The House of Representatives has already passed a five-year extension on reforms without law. Now the Senate has only a few days to consider the matter, and our contacts in DC say that the Senate is considering reauthorizing on the bill for 5 years without significant changes to protect privacy or to increase transparency, many least allow senators to debate its merits.
FISA amendments to the Act allows the NSA mandate without access to Americans communicating with a "target" abroad as long as the conversation turns to "foreign intelligence information" a broad term that can mean virtually nothing. And unlike regular mandates, FISA orders of the amendments Act can target entire groups of people, so an order could potentially affect thousands of Americans and require no probable cause that a crime has been committed .
Many believe that the government uses this law to justify the reception of a fire hose of information on how Americans use the Internet. Whistleblower evidence (PDF) provided by AT & T technician Mark Klein and former NSA employee William Binney show that the NSA has installed equipment in AT & T facilities, creating a copy of all Internet traffic flowing through the system, including our national and international emails and data web browsing and sending the data to the government.
This is exactly the type of government spying on our private lives that the authors of the Constitution prohibits when they wrote the Fourth Amendment that we should be "safe in our papers."
in October, President Obama appeared on The Daily Show where John Stewart asked about the warrantless Bush-era surveillance program (which had deeply criticized Obama as candidate in 08). Instead of promising a significant reform, Obama vaguely said the program was "changed" and had "built a structure and legal safeguards in place that were not there before on a range of issues."
We're not sure what "issues" the president speaks, but one thing has not seen any public reform :. warrantless wiretapping of our Internet communications
the nation was shocked when revelations about widespread surveillance of the NSA program were first uncovered there over 5 years, including President Bush's admission that it violated surveillance law by spying selected Americans without warrants. EFF has collected and submitted evidence that the real spy was much broader, including millions of innocent Americans. The proof of the EFF includes testimony from three former whistleblower NSA employees, as well as drawings and photographs of the interior of AT & T facilities San Francisco where millions of communications of Americans are copied to the government and three former whistleblower NSA employees.
Rather than dismantle this illegal program, Congress gave at least part of it a sheen of legality passing the FISA Amendments Act in 08.

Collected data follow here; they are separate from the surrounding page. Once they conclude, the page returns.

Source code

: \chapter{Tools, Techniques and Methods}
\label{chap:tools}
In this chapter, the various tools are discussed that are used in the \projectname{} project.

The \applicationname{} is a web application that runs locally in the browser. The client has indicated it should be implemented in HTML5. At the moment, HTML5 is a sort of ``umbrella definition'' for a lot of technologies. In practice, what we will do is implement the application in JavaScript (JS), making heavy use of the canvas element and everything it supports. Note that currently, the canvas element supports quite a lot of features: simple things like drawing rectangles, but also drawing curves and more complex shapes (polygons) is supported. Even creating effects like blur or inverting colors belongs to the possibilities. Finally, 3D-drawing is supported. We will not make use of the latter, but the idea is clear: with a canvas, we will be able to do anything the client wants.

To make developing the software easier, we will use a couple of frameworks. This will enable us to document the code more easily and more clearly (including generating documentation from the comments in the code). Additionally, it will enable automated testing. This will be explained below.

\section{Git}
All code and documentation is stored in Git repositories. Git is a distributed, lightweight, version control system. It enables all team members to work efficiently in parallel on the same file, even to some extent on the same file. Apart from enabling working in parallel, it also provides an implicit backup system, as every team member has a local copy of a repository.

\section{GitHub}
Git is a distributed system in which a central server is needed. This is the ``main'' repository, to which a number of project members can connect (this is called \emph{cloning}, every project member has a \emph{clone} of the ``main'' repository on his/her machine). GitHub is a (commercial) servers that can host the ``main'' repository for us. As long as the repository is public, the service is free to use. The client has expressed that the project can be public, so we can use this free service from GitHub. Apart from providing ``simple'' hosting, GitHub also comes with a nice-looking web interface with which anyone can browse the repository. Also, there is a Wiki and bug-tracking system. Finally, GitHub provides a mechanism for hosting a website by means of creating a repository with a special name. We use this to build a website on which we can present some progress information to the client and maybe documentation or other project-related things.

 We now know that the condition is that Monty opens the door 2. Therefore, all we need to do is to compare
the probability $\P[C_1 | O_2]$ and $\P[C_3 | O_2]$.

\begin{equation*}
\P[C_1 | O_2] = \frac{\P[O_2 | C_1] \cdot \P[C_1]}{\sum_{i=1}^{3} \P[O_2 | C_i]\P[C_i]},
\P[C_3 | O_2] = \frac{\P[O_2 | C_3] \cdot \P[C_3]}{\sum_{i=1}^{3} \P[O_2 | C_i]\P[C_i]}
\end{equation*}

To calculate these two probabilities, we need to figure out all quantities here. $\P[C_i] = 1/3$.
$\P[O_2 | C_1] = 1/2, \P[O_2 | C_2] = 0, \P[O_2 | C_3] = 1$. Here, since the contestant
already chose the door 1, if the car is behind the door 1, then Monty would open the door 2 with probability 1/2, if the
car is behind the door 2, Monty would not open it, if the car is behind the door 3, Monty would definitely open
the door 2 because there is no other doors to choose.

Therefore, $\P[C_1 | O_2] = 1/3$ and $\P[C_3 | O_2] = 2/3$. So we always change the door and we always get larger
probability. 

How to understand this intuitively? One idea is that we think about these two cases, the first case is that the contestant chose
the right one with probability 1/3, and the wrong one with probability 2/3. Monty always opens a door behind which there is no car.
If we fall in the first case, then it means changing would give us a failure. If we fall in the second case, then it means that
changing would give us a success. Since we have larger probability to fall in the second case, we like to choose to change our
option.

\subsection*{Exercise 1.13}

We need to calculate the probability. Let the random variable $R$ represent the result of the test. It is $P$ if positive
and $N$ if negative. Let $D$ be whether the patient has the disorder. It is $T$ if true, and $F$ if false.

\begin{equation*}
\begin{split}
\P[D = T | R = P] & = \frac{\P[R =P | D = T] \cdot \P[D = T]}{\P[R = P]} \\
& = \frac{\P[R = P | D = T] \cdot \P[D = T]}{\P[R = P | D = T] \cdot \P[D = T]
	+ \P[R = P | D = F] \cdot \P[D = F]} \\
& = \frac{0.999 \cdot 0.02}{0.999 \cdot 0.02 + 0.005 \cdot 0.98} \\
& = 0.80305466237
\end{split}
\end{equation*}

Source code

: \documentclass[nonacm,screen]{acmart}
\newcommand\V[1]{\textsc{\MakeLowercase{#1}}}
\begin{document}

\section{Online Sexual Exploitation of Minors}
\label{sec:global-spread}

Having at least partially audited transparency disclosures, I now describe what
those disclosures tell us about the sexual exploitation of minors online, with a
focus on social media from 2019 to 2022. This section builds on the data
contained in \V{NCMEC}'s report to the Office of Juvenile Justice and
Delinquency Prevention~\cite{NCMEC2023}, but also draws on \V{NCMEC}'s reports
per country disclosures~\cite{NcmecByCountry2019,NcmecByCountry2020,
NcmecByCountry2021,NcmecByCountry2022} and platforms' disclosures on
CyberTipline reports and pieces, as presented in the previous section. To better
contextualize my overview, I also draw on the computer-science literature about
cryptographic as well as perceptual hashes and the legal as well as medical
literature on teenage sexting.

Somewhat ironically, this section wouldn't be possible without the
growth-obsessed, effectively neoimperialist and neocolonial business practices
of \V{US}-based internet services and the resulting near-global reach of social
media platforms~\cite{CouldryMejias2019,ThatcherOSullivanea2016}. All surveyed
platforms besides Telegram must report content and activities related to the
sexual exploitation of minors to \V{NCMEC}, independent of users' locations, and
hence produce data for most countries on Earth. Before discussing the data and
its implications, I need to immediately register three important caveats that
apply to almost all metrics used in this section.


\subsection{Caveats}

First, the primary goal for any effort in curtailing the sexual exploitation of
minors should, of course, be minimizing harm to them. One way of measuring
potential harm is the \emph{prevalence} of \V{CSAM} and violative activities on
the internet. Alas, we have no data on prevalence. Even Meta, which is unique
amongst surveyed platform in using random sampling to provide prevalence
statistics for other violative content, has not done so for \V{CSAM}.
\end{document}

Fortunately a group of senators from both parties, including Ron Wyden, Rand Paul and Mike Lee placed a hold on the bill. They ask the debate and the time to consider amendments that would increase the protection of privacy and add transparency requirements. They ask the government to answer questions about the scope of internal espionage matters of the Ministry of Justice refuses to answer. Senator Wyden intends to do its best to block the FISA Act reauthorization changes until there is a real debate, an honest account of how the government uses surveillance powers, and reform significant. EFF and other civil libertarian groups join with Senator Wyden calling for sunlight and reform around FISA.
Please use our action center to contact your member of Congress and urge them to oppose a rubber-stamp FISA Amendments Act.
And please tweeter also a message to Senator leadership to ensure they rush a vote on this issue, without even time for a constructive debate.